The northern expansion of the Port of Valencia is going to become one of the key demands of the Valencian Community to the Government of Pedro Sánchez, which keeps a public-private investment that exceeds 1,500 million paralyzed and prevents the growth of a leading infrastructure in the Mediterranean, which would also turn Valencia into a hub for international maritime trade, the largest port for interoceanic container traffic.
The president of the Generalitat, Carlos Mazón, and the mayor of Valencia, María José Catalá, consider it “unavoidable” for work to be resumed to make this fourth terminal a reality.. In the words of the head of the Consell, “the delay is blocking the development of the Valencian economy and the private investments that are eager to come.”
The PP has always been in favor of the construction of the dock, but so has the PSOE, which makes it more incomprehensible for the Valencian Administrations why it is still blocked.. The president of State Ports, Álvaro Rodríguez Dapena, acknowledged yesterday at the inauguration of the president of the PAV, Mar Chao, that expansion is essential: “If only in the coming years international trade grows by half of what which has done so in recent years, we are going to need more terminals, and Valencia is where it is most advanced.
The position of the PSOE is also clear.
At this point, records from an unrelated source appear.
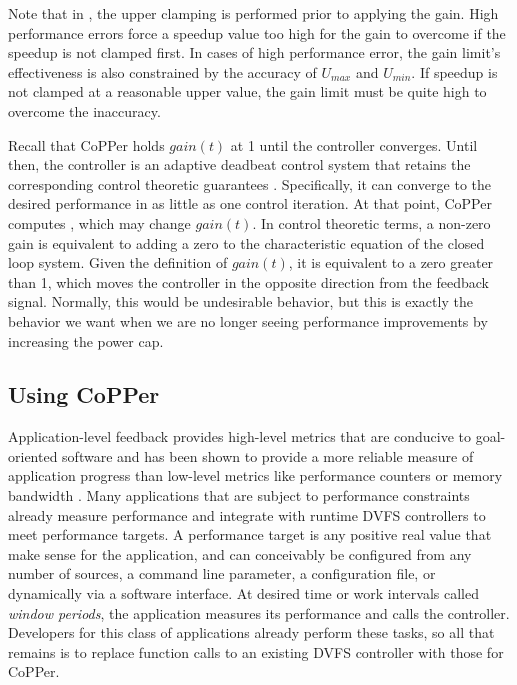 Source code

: Note that in , the upper clamping is performed prior to applying the gain.
High performance errors force a speedup value too high for the gain to overcome if the speedup is not clamped first.
In cases of high performance error, the gain limit's effectiveness is also constrained by the accuracy of $U_{max}$ and $U_{min}$.
If speedup is not clamped at a reasonable upper value, the gain limit must be quite high to overcome the inaccuracy.

Recall that CoPPer holds $gain(t)$ at 1 until the controller converges.
Until then, the controller is an adaptive deadbeat control system that retains the corresponding control theoretic guarantees \cite{ICSE2014}.
Specifically, it can converge to the desired performance in as little as one control iteration.
At that point, CoPPer computes , which may change $gain(t)$.
In control theoretic terms, a non-zero gain is equivalent to adding a zero to the characteristic equation of the closed loop system.
Given the definition of $gain(t)$, it is equivalent to a zero greater than 1, which moves the controller in the opposite direction from the feedback signal.
Normally, this would be undesirable behavior, but this is exactly the behavior we want when we are no longer seeing performance improvements by increasing the power cap.


\subsection{Using CoPPer}
\label{sec:copper-implementation}

Application-level feedback provides high-level metrics that are conducive to goal-oriented software and has been shown to provide a more reliable measure of application progress than low-level metrics like performance counters or memory bandwidth \cite{PTRADE}.
Many applications that are subject to performance constraints already measure performance and integrate with runtime DVFS controllers to meet performance targets.
A performance target is any positive real value that make sense for the application, and can conceivably be configured from any number of sources, \eg a command line parameter, a configuration file, or dynamically via a software interface.
At desired time or work intervals called \emph{window periods}, the application measures its performance and calls the controller.
Developers for this class of applications already perform these tasks, so all that remains is to replace function calls to an existing DVFS controller with those for CoPPer.

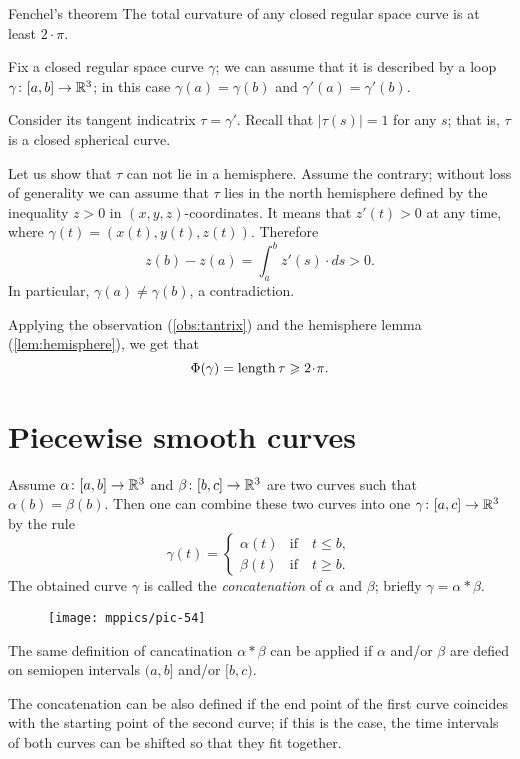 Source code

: \begin{thm}{Fenchel's theorem}\label{thm:fenchel}
The total curvature of any closed regular space curve is at least $2\cdot\pi$.
\end{thm}

Fix a closed regular space curve $\gamma$;
we can assume that it is described by a loop $\gamma\colon[a,b]\to \mathbb{R}^3$;
in this case $\gamma(a)=\gamma(b)$ and $\gamma'(a)=\gamma'(b)$.

Consider its tangent indicatrix $\tau=\gamma'$.
Recall that $|\tau(s)|=1$ for any $s$; that is, $\tau$ is a closed spherical curve.

Let us show that $\tau$ can not lie in a hemisphere.
Assume the contrary; without loss of generality we can assume that $\tau$ lies in the north hemisphere defined by the inequality $z>0$ in $(x,y,z)$-coordinates.
It means that $z'(t)>0$ at any time, where $\gamma(t)=(x(t), y(t), z(t))$.
Therefore 
\[z(b)-z(a)=\int_a^bz'(s)\cdot ds>0.\]
In particular, $\gamma(a)\ne \gamma(b)$, a contradiction.

Applying the observation (\ref{obs:tantrix}) and the hemisphere lemma (\ref{lem:hemisphere}), we get that 
\[\tc\gamma=\length \tau\ge2\cdot\pi.\]
\qedsf

\section*{Piecewise smooth curves}

Assume $\alpha\colon[a,b]\to \mathbb{R}^3$ and $\beta\:[b,c]\z\to \RR^3$ are two curves such that $\alpha(b)=\beta(b)$.
Then one can combine these two curves into one $\gamma\:[a,c]\z\to \RR^3$ by the rule 
\[\gamma(t)=
\begin{cases}
\alpha(t)&\text{if}\quad t\le b,
\\
\beta(t)&\text{if}\quad t\ge b.
\end{cases}
\]
The obtained curve $\gamma$ is called the 
\emph{concatenation} of $\alpha$ and $\beta$; briefly $\gamma=\alpha{*}\beta$.

\begin{wrapfigure}{r}{30 mm}
\vskip-0mm
\centering
\texttt{[image: mppics/pic-54]}
\end{wrapfigure}

The same definition of cancatination $\alpha{*}\beta$ can be applied if $\alpha$ and/or $\beta$ are defied on semiopen intervals 
$(a,b]$ and/or $[b,c)$.

The concatenation can be also defined if the end point of the first curve coincides with the starting point of the second curve; if this is the case, the time intervals of both curves can be shifted so that they fit together. 

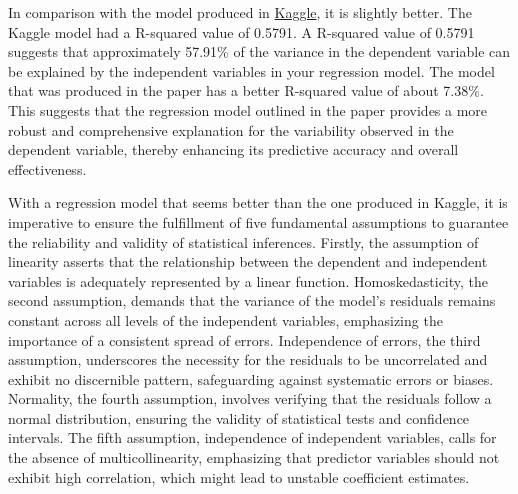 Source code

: \documentclass[12pt]{article}
\begin{document}
In comparison with the model produced in \href{https://www.kaggle.com/code/ashydv/housing-price-prediction-linear-regression/notebook}{Kaggle}, it is slightly better. The Kaggle model had a R-squared value of 0.5791. A R-squared value of 0.5791 suggests that approximately 57.91\% of the variance in the dependent variable can be explained by the independent variables in your regression model. The model that was produced in the paper has a better R-squared value of about 7.38\%. This suggests that the regression model outlined in the paper provides a more robust and comprehensive explanation for the variability observed in the dependent variable, thereby enhancing its predictive accuracy and overall effectiveness.

With a regression model that seems better than the one produced in Kaggle, it is imperative to ensure the fulfillment of five fundamental assumptions to guarantee the reliability and validity of statistical inferences. Firstly, the assumption of linearity asserts that the relationship between the dependent and independent variables is adequately represented by a linear function. Homoskedasticity, the second assumption, demands that the variance of the model's residuals remains constant across all levels of the independent variables, emphasizing the importance of a consistent spread of errors. Independence of errors, the third assumption, underscores the necessity for the residuals to be uncorrelated and exhibit no discernible pattern, safeguarding against systematic errors or biases. Normality, the fourth assumption, involves verifying that the residuals follow a normal distribution, ensuring the validity of statistical tests and confidence intervals. The fifth assumption, independence of independent variables, calls for the absence of multicollinearity, emphasizing that predictor variables should not exhibit high correlation, which might lead to unstable coefficient estimates.\cite{CFA}
\end{document}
Ximo Puig announced that the socialists would present motions in all institutions to demand an enlargement that “respects the environment and strictly complies with the European Green Deal.”
It is in their government partners that the discrepancy can arise, which in recent years have been championed by Compromís and Podemos but, especially, by the former mayor of Valencia Joan Ribó, whose harmony with Yolanda Díaz is total..
The Port of Valencia designed a northern expansion in 2006 that required the construction of breakwaters, docks to accommodate containers and an investment in access to the port.. The total cost of the infrastructure would be around 1,200 million euros and it received a favorable Environmental Impact Declaration (DIA) in 2007: the work would not affect the beaches in the south of the city or in La Albufera.. However, until 2012 only the dams were built. The rest was left in the drawer due to the economic crisis and it was not until 2018 when the bidding document for the new container terminal, the port's fourth, was resumed and approved.
Just one year later, in September 2019, the Port Authority of Valencia (APV) awarded the construction and management to the company Terminal Investment Ltd.. (TIL), a subsidiary of the MSC group, which will cost 1,021 million of the total work. Another 542.7 million euros must be provided by the State.
With this work, the Valencian port would have the capacity to accommodate five million more containers on an area of 137 hectares and 1,700 meters of docking line, an automatic, low-emission terminal that would involve hiring half a thousand stevedores.
Everything seemed ready when it ran aground. MSC made a modification to the project to locate the terminal not in the internal waters of the breakwater, but in the northern part, thus favoring the arrival of larger and less mobile ships, and this caused the left-wing parties, especially Compromís , with Ribó at the helm, questioned the validity of the EIS and demanded another study in accordance with the new environmental legislation of 2013.
Although the APV had already renounced those parts of the expansion that conflicted with the new regulation, the pressure on the Government did not stop. The controversy reached the Petitions Committee of the European Parliament, where PP and PSOE were in favor.
In March 2021, State Ports issued a “favorable report” on the dock project, but warned that the PAV “must issue a certification that the project does not require undergoing a new environmental procedure.”. Along the same lines, the Ministry of Ecological Transition granted the Port Authority the status of “substantive body” in the expansion project and, therefore, the ability to decide whether or not to subject it to environmental evaluation.
This decision was judicialized by the citizen platform Comissió Ciutat-Port and caused the Superior Court of Justice of Madrid to suspend it as a precautionary measure, once again complicating the decision of the Council of Ministers.